» **Record excerpts**
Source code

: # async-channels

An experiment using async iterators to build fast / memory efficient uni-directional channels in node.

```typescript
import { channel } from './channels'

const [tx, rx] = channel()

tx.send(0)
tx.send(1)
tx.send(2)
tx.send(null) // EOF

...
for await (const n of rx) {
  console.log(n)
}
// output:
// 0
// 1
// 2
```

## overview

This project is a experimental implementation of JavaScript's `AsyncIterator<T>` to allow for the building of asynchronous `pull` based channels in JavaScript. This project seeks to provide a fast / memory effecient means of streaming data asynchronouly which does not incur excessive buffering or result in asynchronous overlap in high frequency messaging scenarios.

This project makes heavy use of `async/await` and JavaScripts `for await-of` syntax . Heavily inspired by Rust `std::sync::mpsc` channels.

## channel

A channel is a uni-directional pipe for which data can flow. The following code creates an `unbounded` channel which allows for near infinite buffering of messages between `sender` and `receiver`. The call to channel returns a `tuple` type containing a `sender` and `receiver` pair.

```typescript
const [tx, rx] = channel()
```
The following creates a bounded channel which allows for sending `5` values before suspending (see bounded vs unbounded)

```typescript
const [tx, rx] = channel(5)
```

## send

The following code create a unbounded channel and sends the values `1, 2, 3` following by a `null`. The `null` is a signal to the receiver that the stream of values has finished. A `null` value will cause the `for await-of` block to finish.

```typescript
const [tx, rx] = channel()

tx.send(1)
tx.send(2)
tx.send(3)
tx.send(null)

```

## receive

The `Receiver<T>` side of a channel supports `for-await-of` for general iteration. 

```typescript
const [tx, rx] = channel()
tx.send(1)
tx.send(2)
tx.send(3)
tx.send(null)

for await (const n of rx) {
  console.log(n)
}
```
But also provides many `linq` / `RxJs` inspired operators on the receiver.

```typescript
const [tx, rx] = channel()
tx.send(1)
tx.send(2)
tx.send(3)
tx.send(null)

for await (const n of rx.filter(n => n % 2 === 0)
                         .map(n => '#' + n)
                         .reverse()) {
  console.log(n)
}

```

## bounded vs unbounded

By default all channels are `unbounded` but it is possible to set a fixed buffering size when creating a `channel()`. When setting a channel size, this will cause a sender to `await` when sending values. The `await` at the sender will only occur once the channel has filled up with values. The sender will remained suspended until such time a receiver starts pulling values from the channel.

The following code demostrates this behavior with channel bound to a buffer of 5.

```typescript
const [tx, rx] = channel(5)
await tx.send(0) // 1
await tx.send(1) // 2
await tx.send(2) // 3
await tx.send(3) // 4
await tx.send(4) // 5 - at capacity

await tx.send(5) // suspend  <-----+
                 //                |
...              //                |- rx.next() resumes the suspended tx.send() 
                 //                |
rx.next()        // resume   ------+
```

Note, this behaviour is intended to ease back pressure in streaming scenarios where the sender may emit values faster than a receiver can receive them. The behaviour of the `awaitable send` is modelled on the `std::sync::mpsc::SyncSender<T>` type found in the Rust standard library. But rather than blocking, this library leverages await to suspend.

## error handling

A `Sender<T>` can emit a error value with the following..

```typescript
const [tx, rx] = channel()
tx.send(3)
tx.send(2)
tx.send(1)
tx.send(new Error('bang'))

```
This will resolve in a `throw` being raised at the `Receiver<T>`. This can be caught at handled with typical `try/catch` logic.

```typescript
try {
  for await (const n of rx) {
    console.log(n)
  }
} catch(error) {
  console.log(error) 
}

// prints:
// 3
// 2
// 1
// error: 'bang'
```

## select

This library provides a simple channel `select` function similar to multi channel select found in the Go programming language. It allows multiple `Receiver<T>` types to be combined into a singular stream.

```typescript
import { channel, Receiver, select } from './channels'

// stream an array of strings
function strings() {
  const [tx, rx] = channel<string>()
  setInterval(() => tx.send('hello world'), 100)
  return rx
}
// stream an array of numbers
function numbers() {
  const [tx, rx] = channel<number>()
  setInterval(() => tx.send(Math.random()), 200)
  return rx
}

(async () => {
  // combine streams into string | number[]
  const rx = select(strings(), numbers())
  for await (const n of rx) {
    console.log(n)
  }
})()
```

» **Work request**
Lines holding the string "numbers" must be copied out of the entries above.

» **Exercise response**
// stream an array of numbers
function numbers() {
  const rx = select(strings(), numbers())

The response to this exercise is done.